___ INFORMATION PROVIDED

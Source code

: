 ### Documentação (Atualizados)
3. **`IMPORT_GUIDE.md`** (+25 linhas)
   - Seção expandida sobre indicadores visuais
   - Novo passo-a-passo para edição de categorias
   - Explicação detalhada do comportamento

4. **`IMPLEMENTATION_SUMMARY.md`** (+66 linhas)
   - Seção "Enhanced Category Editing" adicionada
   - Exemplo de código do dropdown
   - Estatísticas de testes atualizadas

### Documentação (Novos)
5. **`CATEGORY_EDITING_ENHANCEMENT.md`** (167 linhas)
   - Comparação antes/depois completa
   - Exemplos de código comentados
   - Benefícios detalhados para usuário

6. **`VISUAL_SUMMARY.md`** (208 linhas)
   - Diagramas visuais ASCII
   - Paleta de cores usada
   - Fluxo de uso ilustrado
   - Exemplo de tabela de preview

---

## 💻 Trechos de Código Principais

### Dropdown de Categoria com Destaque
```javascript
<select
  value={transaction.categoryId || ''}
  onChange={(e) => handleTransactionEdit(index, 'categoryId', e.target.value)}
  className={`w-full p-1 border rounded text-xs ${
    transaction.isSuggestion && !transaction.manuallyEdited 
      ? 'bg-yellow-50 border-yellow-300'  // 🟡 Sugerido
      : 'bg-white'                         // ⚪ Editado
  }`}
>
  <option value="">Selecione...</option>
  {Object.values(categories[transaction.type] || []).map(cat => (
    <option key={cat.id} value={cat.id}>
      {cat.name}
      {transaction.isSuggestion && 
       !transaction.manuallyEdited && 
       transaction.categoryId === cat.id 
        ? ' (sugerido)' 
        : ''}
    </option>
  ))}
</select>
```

______

THE TASK: Out of the entries above, write out only the lines between the line holding "- Seção expandida" and the line holding "### Documentação (Novos)", inclusive, each exactly as given.

OUTPUT FOR THIS EXERCISE:
   - Seção expandida sobre indicadores visuais
   - Novo passo-a-passo para edição de categorias
   - Explicação detalhada do comportamento

4. **`IMPLEMENTATION_SUMMARY.md`** (+66 linhas)
   - Seção "Enhanced Category Editing" adicionada
   - Exemplo de código do dropdown
   - Estatísticas de testes atualizadas

### Documentação (Novos)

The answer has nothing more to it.